10 Ocak 2011 Pazartesi

İlahi Atatürk

19 gün sonra çok önemli bir sınavım olduğundan mütevellit her gün, en az 8 saat ders çalışma sözü verdim. İlk günümde, hastanede pediatri sınıfından hepinize selam ederim.

5-6 saattir hastanede olunca insan acıkıyor haliyle. Ben de 24 saat açık hastane kantinine gittim, masalarda uyumaya çalışan insancıkları gördüm ve tost söyledim. Eğer bir şehirde akşam dışarıda kaldıysanız ve otele verecek paranız yoksa sabahlamanın en sıcak yolunun hastane kantinlerinden geçtiğini söyleyeyim. Tabii arada ağlamalar, bağırmalar falan olabilir ama sonuç olarak ölen tanıdık değil. Biz de bir gün öleceğiz diyerek dur kan vereyim insanların hayatını kurtarayım duygusallığında değilseniz hastane kantinleri sizin için birebir. Git gide boş bir yazıya doğru gidiyor ama durun bakın şimdi dolduracağım zaten kısa olacak, hiç acımayacak. Kantinde çikolatalı süt ve tostumu yerken duvarda asılı olan Lösev posterini gördüm. Lösev, hepinizin bildiği gibi; lösemiyle savaşıp, para toplamak için son derece duygu sömürücü reklamlar yapan vakıf. Tabii yaptıkları mühim bir iş olabilir ama umrumda değil zira dernek benim değil.

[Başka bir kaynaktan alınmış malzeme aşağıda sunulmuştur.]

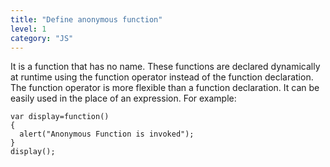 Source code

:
 ```yaml
---
title: "Define anonymous function"
level: 1
category: "JS"
---
```


It is a function that has no name. These functions are declared dynamically at runtime using the function operator instead of the function declaration. The function operator is more flexible than a function declaration. It can be easily used in the place of an expression. For example:

```
var display=function()
{
  alert("Anonymous Function is invoked");
}
display();
```
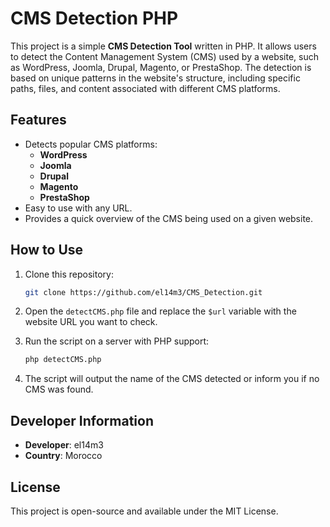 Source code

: # CMS Detection PHP

This project is a simple **CMS Detection Tool** written in PHP. It allows users to detect the Content Management System (CMS) used by a website, such as WordPress, Joomla, Drupal, Magento, or PrestaShop. The detection is based on unique patterns in the website's structure, including specific paths, files, and content associated with different CMS platforms.

## Features

- Detects popular CMS platforms:
  - **WordPress**
  - **Joomla**
  - **Drupal**
  - **Magento**
  - **PrestaShop**
- Easy to use with any URL.
- Provides a quick overview of the CMS being used on a given website.

## How to Use

1. Clone this repository:

   ```bash
   git clone https://github.com/el14m3/CMS_Detection.git
   ```
2. Open the `detectCMS.php` file and replace the `$url` variable with the website URL you want to check.
   
3. Run the script on a server with PHP support:
   
   ```bash
   php detectCMS.php
   ```
   
4. The script will output the name of the CMS detected or inform you if no CMS was found.

## Developer Information

- **Developer**: el14m3
- **Country**: Morocco

## License

This project is open-source and available under the MIT License.
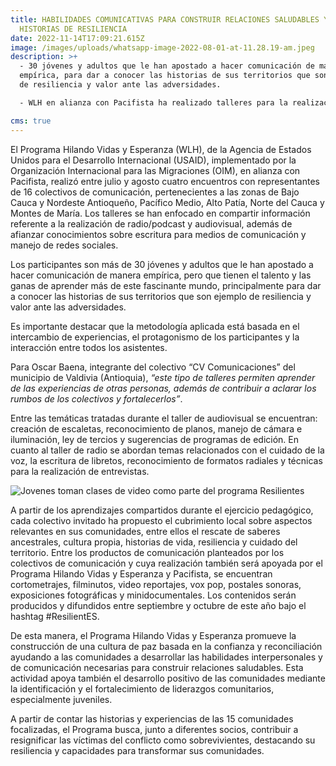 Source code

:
 ```yaml
---
title: HABILIDADES COMUNICATIVAS PARA CONSTRUIR RELACIONES SALUDABLES Y CONTAR
  HISTORIAS DE RESILIENCIA
date: 2022-11-14T17:09:21.615Z
image: /images/uploads/whatsapp-image-2022-08-01-at-11.28.19-am.jpeg
description: >+
  - 30 jóvenes y adultos que le han apostado a hacer comunicación de manera
  empírica, para dar a conocer las historias de sus territorios que son ejemplo
  de resiliencia y valor ante las adversidades.

  - WLH en alianza con Pacifista ha realizado talleres para la realización de radio/podcast y audiovisual, además de afianzar conocimientos sobre escritura para medios de comunicación y manejo de redes sociales.

cms: true
---
```

El Programa Hilando Vidas y Esperanza (WLH), de la Agencia de Estados Unidos para el Desarrollo Internacional (USAID), implementado por la Organización Internacional para las Migraciones (OIM), en alianza con Pacifista, realizó entre julio y agosto cuatro encuentros con representantes de 16 colectivos de comunicación, pertenecientes a las zonas de Bajo Cauca y Nordeste Antioqueño, Pacífico Medio, Alto Patía, Norte del Cauca y Montes de María. Los talleres se han enfocado en compartir información referente a la realización de radio/podcast y audiovisual, además de afianzar conocimientos sobre escritura para medios de comunicación y manejo de redes sociales.

Los participantes son más de 30 jóvenes y adultos que le han apostado a hacer comunicación de manera empírica, pero que tienen el talento y las ganas de aprender más de este fascinante mundo, principalmente para dar a conocer las historias de sus territorios que son ejemplo de resiliencia y valor ante las adversidades.

Es importante destacar que la metodología aplicada está basada en el intercambio de experiencias, el protagonismo de los participantes y la interacción entre todos los asistentes.

Para Oscar Baena, integrante del colectivo “CV Comunicaciones” del municipio de Valdivia (Antioquia), *“este tipo de talleres permiten aprender de las experiencias de otras personas, además de contribuir a aclarar los rumbos de los colectivos y fortalecerlos”*.

Entre las temáticas tratadas durante el taller de audiovisual se encuentran: creación de escaletas, reconocimiento de planos, manejo de cámara e iluminación, ley de tercios y sugerencias de programas de edición. En cuanto al taller de radio se abordan temas relacionados con el cuidado de la voz, la escritura de libretos, reconocimiento de formatos radiales y técnicas para la realización de entrevistas.

![Jovenes toman clases de video como parte del programa Resilientes](/images/uploads/img_0241.jpg "Jovenes toman clases de video como parte del programa Resilientes")

A partir de los aprendizajes compartidos durante el ejercicio pedagógico, cada colectivo invitado ha propuesto el cubrimiento local sobre aspectos relevantes en sus comunidades, entre ellos el rescate de saberes ancestrales, cultura propia, historias de vida, resiliencia y cuidado del territorio. Entre los productos de comunicación planteados por los colectivos de comunicación y cuya realización también será apoyada por el Programa Hilando Vidas y Esperanza y Pacifista, se encuentran cortometrajes, filminutos, video reportajes, vox pop, postales sonoras, exposiciones fotográficas y minidocumentales. Los contenidos serán producidos y difundidos entre septiembre y octubre de este año bajo el hashtag #ResilientES.

De esta manera, el Programa Hilando Vidas y Esperanza promueve la construcción de una cultura de paz basada en la confianza y reconciliación ayudando a las comunidades a desarrollar las habilidades interpersonales y de comunicación necesarias para construir relaciones saludables. Esta actividad apoya también el desarrollo positivo de las comunidades mediante la identificación y el fortalecimiento de liderazgos comunitarios, especialmente juveniles.

A partir de contar las historias y experiencias de las 15 comunidades focalizadas, el Programa busca, junto a diferentes socios, contribuir a resignificar las víctimas del conflicto como sobrevivientes, destacando su resiliencia y capacidades para transformar sus comunidades.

Efendim Lösevciler bu sefer posterlerinde kel bir çocuğun fotoğrafı ve "yardım etmezseniz ölecek" temasını değil de Atatürk fotoğrafı ve Atatürk'ün cümlesini kullanmayı tercih etmişler. Posterin en altındaki "2011 Lösemiyle savaş yılı" yazısını okuyana kadar gayet Türk İş Kurumu'nun posteri sandım. Zira cümle şu:

"Çalışmadan, yorulmadan, üretmeden rahat yaşamak isteyen toplumlar; önce haysiyetlerini, sonra hürriyetlerini ve daha sonra da istiklal ve istikballerini kaybeder"

Lösev ile tamamen alakasız olan bu cümleyi okuyunca tüm tost boyunca düşündüm -yaklaşık 2 dakika- ve kısa bir sorum olduğunu fark ettim. Benim gibi üşengeçler için mühim olan bu soruyu cevaplayana yıldızlı pekiyi vereceğim. Çalışmadan, yorulmadan, üretmeden rahat yaşama hürriyeti yok mudur bu dünyada? Hepsi birbirine bağlı mıdır? Nedir, nasıldır? Haysiyet nedir, kaybedilse ne olur? Son olarak uykum geldiğinden dolayı atam atam sen kalk da ben yatam adlı şiiri kendisine Elazığ'dan yolluyor yazıya son veriyorum.

MFÖ'nün tam ortasındayım yağmurun adlı şarkısı da ne güzeldir. Asansöre bindiğimde bir anda aklıma geldi.